Retype each record exactly; no pictures.

**DATA SHOWN:**
══════════
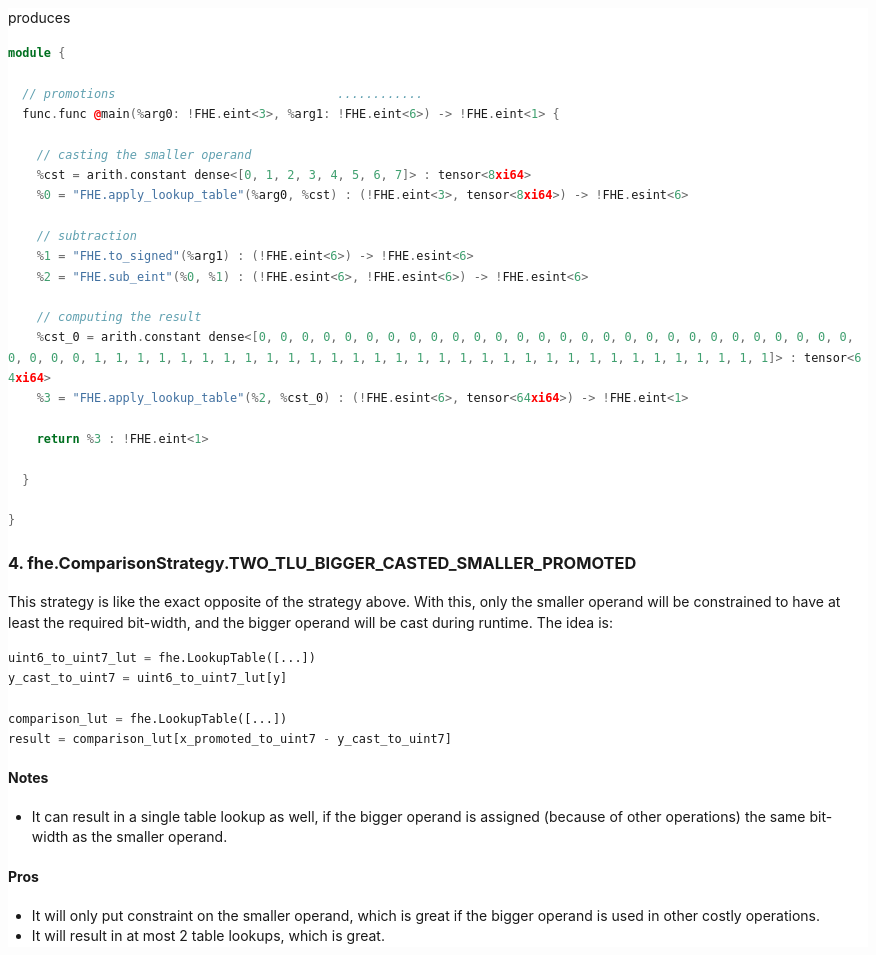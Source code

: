 produces

```c++
module {
  
  // promotions                               ............
  func.func @main(%arg0: !FHE.eint<3>, %arg1: !FHE.eint<6>) -> !FHE.eint<1> {
    
    // casting the smaller operand
    %cst = arith.constant dense<[0, 1, 2, 3, 4, 5, 6, 7]> : tensor<8xi64>
    %0 = "FHE.apply_lookup_table"(%arg0, %cst) : (!FHE.eint<3>, tensor<8xi64>) -> !FHE.esint<6>
    
    // subtraction
    %1 = "FHE.to_signed"(%arg1) : (!FHE.eint<6>) -> !FHE.esint<6>
    %2 = "FHE.sub_eint"(%0, %1) : (!FHE.esint<6>, !FHE.esint<6>) -> !FHE.esint<6>
    
    // computing the result
    %cst_0 = arith.constant dense<[0, 0, 0, 0, 0, 0, 0, 0, 0, 0, 0, 0, 0, 0, 0, 0, 0, 0, 0, 0, 0, 0, 0, 0, 0, 0, 0, 0, 0, 0, 0, 0, 1, 1, 1, 1, 1, 1, 1, 1, 1, 1, 1, 1, 1, 1, 1, 1, 1, 1, 1, 1, 1, 1, 1, 1, 1, 1, 1, 1, 1, 1, 1, 1]> : tensor<64xi64>
    %3 = "FHE.apply_lookup_table"(%2, %cst_0) : (!FHE.esint<6>, tensor<64xi64>) -> !FHE.eint<1>
    
    return %3 : !FHE.eint<1>
    
  }
  
}
```

### 4. fhe.ComparisonStrategy.TWO_TLU_BIGGER_CASTED_SMALLER_PROMOTED

This strategy is like the exact opposite of the strategy above. With this, only the smaller operand will be constrained to have at least the required bit-width, and the bigger operand will be cast during runtime. The idea is:

```python
uint6_to_uint7_lut = fhe.LookupTable([...])
y_cast_to_uint7 = uint6_to_uint7_lut[y]

comparison_lut = fhe.LookupTable([...])
result = comparison_lut[x_promoted_to_uint7 - y_cast_to_uint7]
```

#### Notes

- It can result in a single table lookup as well, if the bigger operand is assigned (because of other operations) the same bit-width as the smaller operand.

#### Pros

- It will only put constraint on the smaller operand, which is great if the bigger operand is used in other costly operations.
- It will result in at most 2 table lookups, which is great.
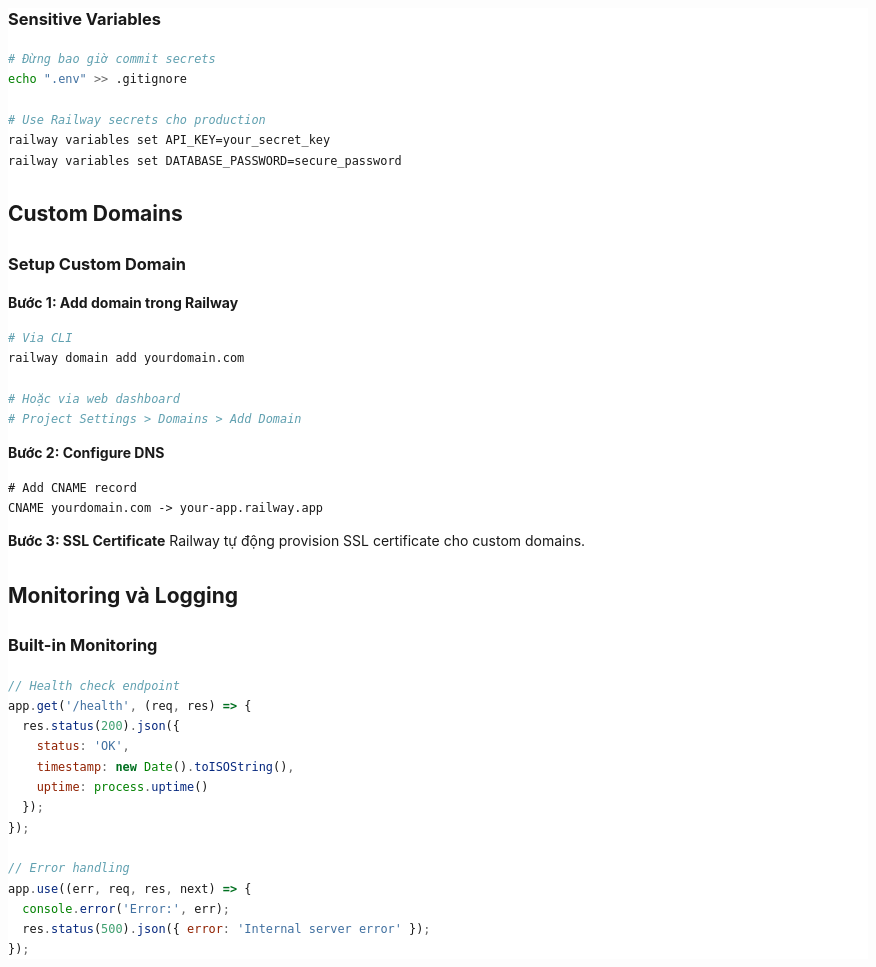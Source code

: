 ### Sensitive Variables

```bash
# Đừng bao giờ commit secrets
echo ".env" >> .gitignore

# Use Railway secrets cho production
railway variables set API_KEY=your_secret_key
railway variables set DATABASE_PASSWORD=secure_password
```

## Custom Domains

### Setup Custom Domain

**Bước 1: Add domain trong Railway**
```bash
# Via CLI
railway domain add yourdomain.com

# Hoặc via web dashboard
# Project Settings > Domains > Add Domain
```

**Bước 2: Configure DNS**
```
# Add CNAME record
CNAME yourdomain.com -> your-app.railway.app
```

**Bước 3: SSL Certificate**
Railway tự động provision SSL certificate cho custom domains.

## Monitoring và Logging

### Built-in Monitoring

```javascript
// Health check endpoint
app.get('/health', (req, res) => {
  res.status(200).json({
    status: 'OK',
    timestamp: new Date().toISOString(),
    uptime: process.uptime()
  });
});

// Error handling
app.use((err, req, res, next) => {
  console.error('Error:', err);
  res.status(500).json({ error: 'Internal server error' });
});
```
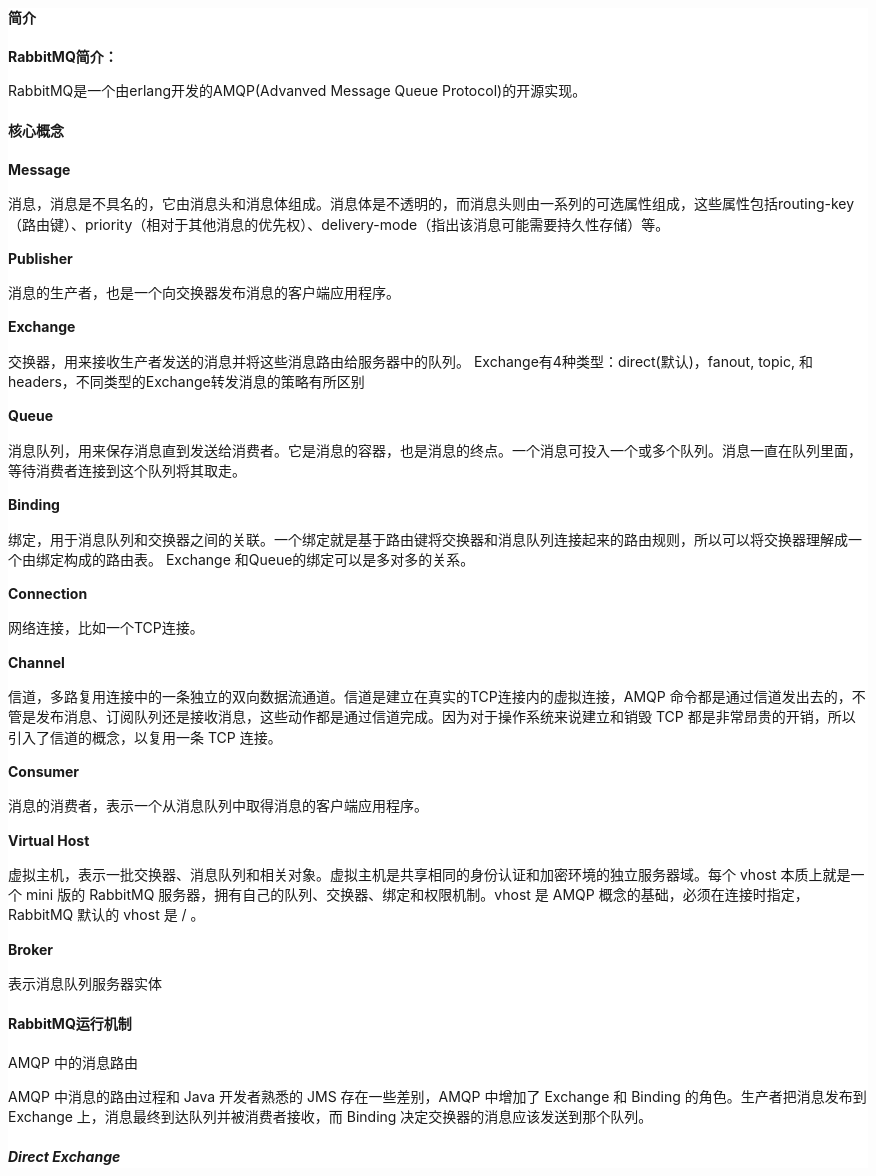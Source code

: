 #### 简介

**RabbitMQ简介：**

RabbitMQ是一个由erlang开发的AMQP(Advanved Message Queue Protocol)的开源实现。

#### 核心概念

**Message**

消息，消息是不具名的，它由消息头和消息体组成。消息体是不透明的，而消息头则由一系列的可选属性组成，这些属性包括routing-key（路由键）、priority（相对于其他消息的优先权）、delivery-mode（指出该消息可能需要持久性存储）等。

**Publisher**

消息的生产者，也是一个向交换器发布消息的客户端应用程序。

**Exchange**

交换器，用来接收生产者发送的消息并将这些消息路由给服务器中的队列。
Exchange有4种类型：direct(默认)，fanout, topic, 和headers，不同类型的Exchange转发消息的策略有所区别

**Queue**

消息队列，用来保存消息直到发送给消费者。它是消息的容器，也是消息的终点。一个消息可投入一个或多个队列。消息一直在队列里面，等待消费者连接到这个队列将其取走。

**Binding**

绑定，用于消息队列和交换器之间的关联。一个绑定就是基于路由键将交换器和消息队列连接起来的路由规则，所以可以将交换器理解成一个由绑定构成的路由表。
Exchange 和Queue的绑定可以是多对多的关系。

**Connection**

网络连接，比如一个TCP连接。

**Channel**

信道，多路复用连接中的一条独立的双向数据流通道。信道是建立在真实的TCP连接内的虚拟连接，AMQP 命令都是通过信道发出去的，不管是发布消息、订阅队列还是接收消息，这些动作都是通过信道完成。因为对于操作系统来说建立和销毁 TCP 都是非常昂贵的开销，所以引入了信道的概念，以复用一条 TCP 连接。

**Consumer**

消息的消费者，表示一个从消息队列中取得消息的客户端应用程序。

**Virtual Host**

虚拟主机，表示一批交换器、消息队列和相关对象。虚拟主机是共享相同的身份认证和加密环境的独立服务器域。每个 vhost 本质上就是一个 mini 版的 RabbitMQ 服务器，拥有自己的队列、交换器、绑定和权限机制。vhost 是 AMQP 概念的基础，必须在连接时指定，RabbitMQ 默认的 vhost 是 / 。

**Broker**

表示消息队列服务器实体

#### RabbitMQ运行机制

AMQP 中的消息路由

AMQP 中消息的路由过程和 Java 开发者熟悉的 JMS 存在一些差别，AMQP 中增加了 Exchange 和 Binding 的角色。生产者把消息发布到 Exchange 上，消息最终到达队列并被消费者接收，而 Binding 决定交换器的消息应该发送到那个队列。

##### Direct Exchange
══════════
**SOLUTION TO THIS TASK:**
Source code

: produces

```c++
module {
  
  // promotions                               ............
  func.func @main(%arg0: !FHE.eint<3>, %arg1: !FHE.eint<6>) -> !FHE.eint<1> {
    
    // casting the smaller operand
    %cst = arith.constant dense<[0, 1, 2, 3, 4, 5, 6, 7]> : tensor<8xi64>
    %0 = "FHE.apply_lookup_table"(%arg0, %cst) : (!FHE.eint<3>, tensor<8xi64>) -> !FHE.esint<6>
    
    // subtraction
    %1 = "FHE.to_signed"(%arg1) : (!FHE.eint<6>) -> !FHE.esint<6>
    %2 = "FHE.sub_eint"(%0, %1) : (!FHE.esint<6>, !FHE.esint<6>) -> !FHE.esint<6>
    
    // computing the result
    %cst_0 = arith.constant dense<[0, 0, 0, 0, 0, 0, 0, 0, 0, 0, 0, 0, 0, 0, 0, 0, 0, 0, 0, 0, 0, 0, 0, 0, 0, 0, 0, 0, 0, 0, 0, 0, 1, 1, 1, 1, 1, 1, 1, 1, 1, 1, 1, 1, 1, 1, 1, 1, 1, 1, 1, 1, 1, 1, 1, 1, 1, 1, 1, 1, 1, 1, 1, 1]> : tensor<64xi64>
    %3 = "FHE.apply_lookup_table"(%2, %cst_0) : (!FHE.esint<6>, tensor<64xi64>) -> !FHE.eint<1>
    
    return %3 : !FHE.eint<1>
    
  }
  
}
```

### 4. fhe.ComparisonStrategy.TWO_TLU_BIGGER_CASTED_SMALLER_PROMOTED

This strategy is like the exact opposite of the strategy above. With this, only the smaller operand will be constrained to have at least the required bit-width, and the bigger operand will be cast during runtime. The idea is:

```python
uint6_to_uint7_lut = fhe.LookupTable([...])
y_cast_to_uint7 = uint6_to_uint7_lut[y]

comparison_lut = fhe.LookupTable([...])
result = comparison_lut[x_promoted_to_uint7 - y_cast_to_uint7]
```

#### Notes

- It can result in a single table lookup as well, if the bigger operand is assigned (because of other operations) the same bit-width as the smaller operand.

#### Pros

- It will only put constraint on the smaller operand, which is great if the bigger operand is used in other costly operations.
- It will result in at most 2 table lookups, which is great.
Source code

: ### Sensitive Variables

```bash
# Đừng bao giờ commit secrets
echo ".env" >> .gitignore

# Use Railway secrets cho production
railway variables set API_KEY=your_secret_key
railway variables set DATABASE_PASSWORD=secure_password
```

## Custom Domains

### Setup Custom Domain

**Bước 1: Add domain trong Railway**
```bash
# Via CLI
railway domain add yourdomain.com

# Hoặc via web dashboard
# Project Settings > Domains > Add Domain
```

**Bước 2: Configure DNS**
```
# Add CNAME record
CNAME yourdomain.com -> your-app.railway.app
```

**Bước 3: SSL Certificate**
Railway tự động provision SSL certificate cho custom domains.

## Monitoring và Logging

### Built-in Monitoring

```javascript
// Health check endpoint
app.get('/health', (req, res) => {
  res.status(200).json({
    status: 'OK',
    timestamp: new Date().toISOString(),
    uptime: process.uptime()
  });
});

// Error handling
app.use((err, req, res, next) => {
  console.error('Error:', err);
  res.status(500).json({ error: 'Internal server error' });
});
```
Source code

: #### 简介

**RabbitMQ简介：**

RabbitMQ是一个由erlang开发的AMQP(Advanved Message Queue Protocol)的开源实现。

#### 核心概念

**Message**

消息，消息是不具名的，它由消息头和消息体组成。消息体是不透明的，而消息头则由一系列的可选属性组成，这些属性包括routing-key（路由键）、priority（相对于其他消息的优先权）、delivery-mode（指出该消息可能需要持久性存储）等。

**Publisher**

消息的生产者，也是一个向交换器发布消息的客户端应用程序。

**Exchange**

交换器，用来接收生产者发送的消息并将这些消息路由给服务器中的队列。
Exchange有4种类型：direct(默认)，fanout, topic, 和headers，不同类型的Exchange转发消息的策略有所区别

**Queue**

消息队列，用来保存消息直到发送给消费者。它是消息的容器，也是消息的终点。一个消息可投入一个或多个队列。消息一直在队列里面，等待消费者连接到这个队列将其取走。

**Binding**

绑定，用于消息队列和交换器之间的关联。一个绑定就是基于路由键将交换器和消息队列连接起来的路由规则，所以可以将交换器理解成一个由绑定构成的路由表。
Exchange 和Queue的绑定可以是多对多的关系。

**Connection**

网络连接，比如一个TCP连接。

**Channel**

信道，多路复用连接中的一条独立的双向数据流通道。信道是建立在真实的TCP连接内的虚拟连接，AMQP 命令都是通过信道发出去的，不管是发布消息、订阅队列还是接收消息，这些动作都是通过信道完成。因为对于操作系统来说建立和销毁 TCP 都是非常昂贵的开销，所以引入了信道的概念，以复用一条 TCP 连接。

**Consumer**

消息的消费者，表示一个从消息队列中取得消息的客户端应用程序。

**Virtual Host**

虚拟主机，表示一批交换器、消息队列和相关对象。虚拟主机是共享相同的身份认证和加密环境的独立服务器域。每个 vhost 本质上就是一个 mini 版的 RabbitMQ 服务器，拥有自己的队列、交换器、绑定和权限机制。vhost 是 AMQP 概念的基础，必须在连接时指定，RabbitMQ 默认的 vhost 是 / 。

**Broker**

表示消息队列服务器实体

#### RabbitMQ运行机制

AMQP 中的消息路由

AMQP 中消息的路由过程和 Java 开发者熟悉的 JMS 存在一些差别，AMQP 中增加了 Exchange 和 Binding 的角色。生产者把消息发布到 Exchange 上，消息最终到达队列并被消费者接收，而 Binding 决定交换器的消息应该发送到那个队列。

##### Direct Exchange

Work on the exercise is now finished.